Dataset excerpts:
**********

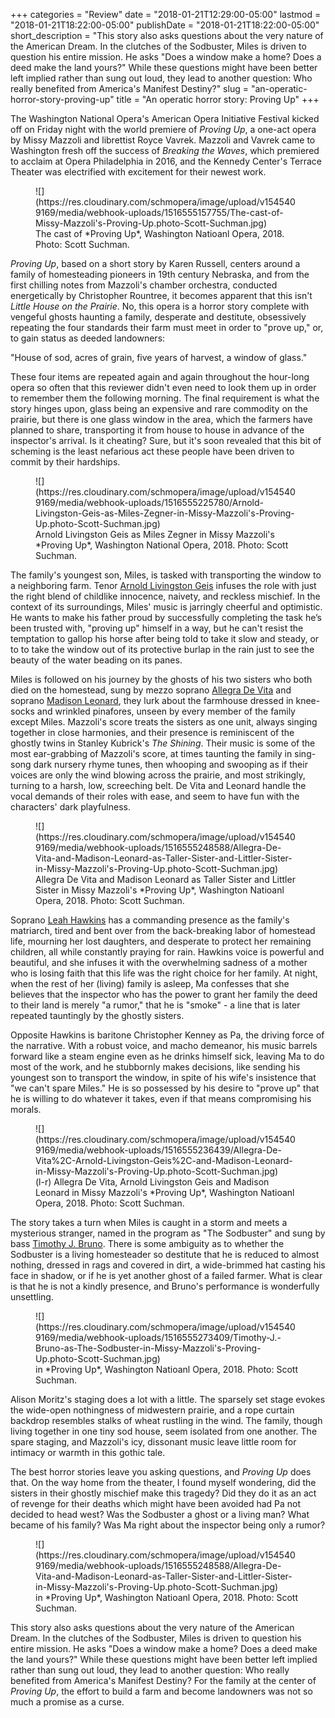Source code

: +++
categories = "Review"
date = "2018-01-21T12:29:00-05:00"
lastmod = "2018-01-21T18:22:00-05:00"
publishDate = "2018-01-21T18:22:00-05:00"
short_description = "This story also asks questions about the very nature of the American Dream. In the clutches of the Sodbuster, Miles is driven to question his entire mission. He asks \"Does a window make a home? Does a deed make the land yours?\" While these questions might have been better left implied rather than sung out loud, they lead to another question: Who really benefited from America's Manifest Destiny?"
slug = "an-operatic-horror-story-proving-up"
title = "An operatic horror story: Proving Up"
+++

The Washington National Opera's American Opera Initiative Festival kicked off on Friday night with the world premiere of *Proving Up*, a one-act opera by Missy Mazzoli and librettist Royce Vavrek. Mazzoli and Vavrek came to Washington fresh off the success of *Breaking the Waves*, which premiered to acclaim at Opera Philadelphia in 2016, and the Kennedy Center's Terrace Theater was electrified with excitement for their newest work.

<figure data-type="image">
![](https://res.cloudinary.com/schmopera/image/upload/v1545409169/media/webhook-uploads/1516555157755/The-cast-of-Missy-Mazzoli's-Proving-Up.photo-Scott-Suchman.jpg)
<figcaption>The cast of *Proving Up*, Washington Natioanl Opera, 2018. Photo: Scott Suchman.</figcaption>
</figure>

*Proving Up*, based on a short story by Karen Russell, centers around a family of homesteading pioneers in 19th century Nebraska, and from the first chilling notes from Mazzoli's chamber orchestra, conducted energetically by Christopher Rountree, it becomes apparent that this isn't *Little House on the Prairie*. No, this opera is a horror story complete with vengeful ghosts haunting a family, desperate and destitute, obsessively repeating the four standards their farm must meet in order to "prove up," or, to gain status as deeded landowners: 

"House of sod, acres of grain, five years of harvest, a window of glass." 

These four items are repeated again and again throughout the hour-long opera so often that this reviewer didn't even need to look them up in order to remember them the following morning. The final requirement is what the story hinges upon, glass being an expensive and rare commodity on the prairie, but there is one glass window in the area, which the farmers have planned to share, transporting it from house to house in advance of the inspector's arrival.  Is it cheating?  Sure, but it's soon revealed that this bit of scheming is the least nefarious act these people have been driven to commit by their hardships.

<figure data-type="image">
![](https://res.cloudinary.com/schmopera/image/upload/v1545409169/media/webhook-uploads/1516555225780/Arnold-Livingston-Geis-as-Miles-Zegner-in-Missy-Mazzoli's-Proving-Up.photo-Scott-Suchman.jpg)
<figcaption>Arnold Livingston Geis as Miles Zegner in Missy Mazzoli's *Proving Up*, Washington National Opera, 2018. Photo: Scott Suchman.</figcaption>
</figure>

The family's youngest son, Miles, is tasked with transporting the window to a neighboring farm. Tenor [Arnold Livingston Geis](/scene/people/arnold-livingston-geis/) infuses the role with just the right blend of childlike innocence, naivety, and reckless mischief. In the context of its surroundings, Miles' music is jarringly cheerful and optimistic. He wants to make his father proud by successfully completing the task he’s been trusted with, "proving up" himself in a way, but he can't resist the temptation to gallop his horse after being told to take it slow and steady, or to to take the window out of its protective burlap in the rain just to see the beauty of the water beading on its panes.

Miles is followed on his journey by the ghosts of his two sisters who both died on the homestead, sung by mezzo soprano [Allegra De Vita](/scene/people/allegra-de-vita/) and soprano [Madison Leonard](/scene/people/madison-leonard/), they lurk about the farmhouse dressed in knee-socks and wrinkled pinafores, unseen by every member of the family except Miles. Mazzoli's score treats the sisters as one unit, always singing together in close harmonies, and their presence is reminiscent of the ghostly twins in Stanley Kubrick's *The Shining*. Their music is some of the most ear-grabbing of Mazzoli's score, at times taunting the family in sing-song dark nursery rhyme tunes, then whooping and swooping as if their voices are only the wind blowing across the prairie, and most strikingly, turning to a harsh, low, screeching belt. De Vita and Leonard handle the vocal demands of their roles with ease, and seem to have fun with the characters' dark playfulness.

<figure data-type="image">
![](https://res.cloudinary.com/schmopera/image/upload/v1545409169/media/webhook-uploads/1516555248588/Allegra-De-Vita-and-Madison-Leonard-as-Taller-Sister-and-Littler-Sister-in-Missy-Mazzoli's-Proving-Up.photo-Scott-Suchman.jpg)
<figcaption>Allegra De Vita and Madison Leonard as Taller Sister and Littler Sister in Missy Mazzoli's *Proving Up*, Washington Natioanl Opera, 2018. Photo: Scott Suchman.</figcaption>
</figure>

Soprano [Leah Hawkins](/scene/people/leah-hawkins/) has a commanding presence as the family's matriarch, tired and bent over from the back-breaking labor of homestead life, mourning her lost daughters, and desperate to protect her remaining children, all while constantly praying for rain. Hawkins voice is powerful and beautiful, and she infuses it with the overwhelming sadness of a mother who is losing faith that this life was the right choice for her family. At night, when the rest of her (living) family is asleep, Ma confesses that she believes that the inspector who has the power to grant her family the deed to their land is merely "a rumor," that he is "smoke" - a line that is later repeated tauntingly by the ghostly sisters.

Opposite Hawkins is baritone Christopher Kenney as Pa, the driving force of the narrative. With a robust voice, and macho demeanor, his music barrels forward like a steam engine even as he drinks himself sick, leaving Ma to do most of the work, and he stubbornly makes decisions, like sending his youngest son to transport the window, in spite of his wife's insistence that "we can't spare Miles." He is so possessed by his desire to "prove up" that he is willing to do whatever it takes, even if that means compromising his morals.

<figure data-type="image">
![](https://res.cloudinary.com/schmopera/image/upload/v1545409169/media/webhook-uploads/1516555236439/Allegra-De-Vita%2C-Arnold-Livingston-Geis%2C-and-Madison-Leonard-in-Missy-Mazzoli's-Proving-Up.photo-Scott-Suchman.jpg)
<figcaption>(l-r) Allegra De Vita, Arnold Livingston Geis and Madison Leonard in Missy Mazzoli's *Proving Up*, Washington Natioanl Opera, 2018. Photo: Scott Suchman.</figcaption>
</figure>

The story takes a turn when Miles is caught in a storm and meets a mysterious stranger, named in the program as "The Sodbuster" and sung by bass [Timothy J. Bruno](/scene/people/timothy-j-bruno/). There is some ambiguity as to whether the Sodbuster is a living homesteader so destitute that he is reduced to almost nothing, dressed in rags and covered in dirt, a wide-brimmed hat casting his face in shadow, or if he is yet another ghost of a failed farmer. What is clear is that he is not a kindly presence, and Bruno's performance is wonderfully unsettling.

<figure data-type="image">
![](https://res.cloudinary.com/schmopera/image/upload/v1545409169/media/webhook-uploads/1516555273409/Timothy-J.-Bruno-as-The-Sodbuster-in-Missy-Mazzoli's-Proving-Up.photo-Scott-Suchman.jpg)
<figcaption> in *Proving Up*, Washington Natioanl Opera, 2018. Photo: Scott Suchman.</figcaption>
</figure>

Alison Moritz's staging does a lot with a little. The sparsely set stage evokes the wide-open nothingness of midwestern prairie, and a rope curtain backdrop resembles stalks of wheat rustling in the wind. The family, though living together in one tiny sod house, seem isolated from one another. The spare staging, and Mazzoli's icy, dissonant music leave little room for intimacy or warmth in this gothic tale.

The best horror stories leave you asking questions, and *Proving Up* does that. On the way home from the theater, I found myself wondering, did the sisters in their ghostly mischief make this tragedy? Did they do it as an act of revenge for their deaths which might have been avoided had Pa not decided to head west? Was the Sodbuster a ghost or a living man? What became of his family? Was Ma right about the inspector being only a rumor?

<figure data-type="image">
![](https://res.cloudinary.com/schmopera/image/upload/v1545409169/media/webhook-uploads/1516555248588/Allegra-De-Vita-and-Madison-Leonard-as-Taller-Sister-and-Littler-Sister-in-Missy-Mazzoli's-Proving-Up.photo-Scott-Suchman.jpg)
<figcaption> in *Proving Up*, Washington Natioanl Opera, 2018. Photo: Scott Suchman.</figcaption>
</figure>

This story also asks questions about the very nature of the American Dream. In the clutches of the Sodbuster, Miles is driven to question his entire mission. He asks "Does a window make a home? Does a deed make the land yours?" While these questions might have been better left implied rather than sung out loud, they lead to another question: Who really benefited from America's Manifest Destiny? For the family at the center of *Proving Up*, the effort to build a farm and become landowners was not so much a promise as a curse.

**********

### Aim of the exercise
When a line in the records above contains the word "National", copy it.

### Output for this exercise
The Washington National Opera's American Opera Initiative Festival kicked off on Friday night with the world premiere of *Proving Up*, a one-act opera by Missy Mazzoli and librettist Royce Vavrek. Mazzoli and Vavrek came to Washington fresh off the success of *Breaking the Waves*, which premiered to acclaim at Opera Philadelphia in 2016, and the Kennedy Center's Terrace Theater was electrified with excitement for their newest work.
<figcaption>Arnold Livingston Geis as Miles Zegner in Missy Mazzoli's *Proving Up*, Washington National Opera, 2018. Photo: Scott Suchman.</figcaption>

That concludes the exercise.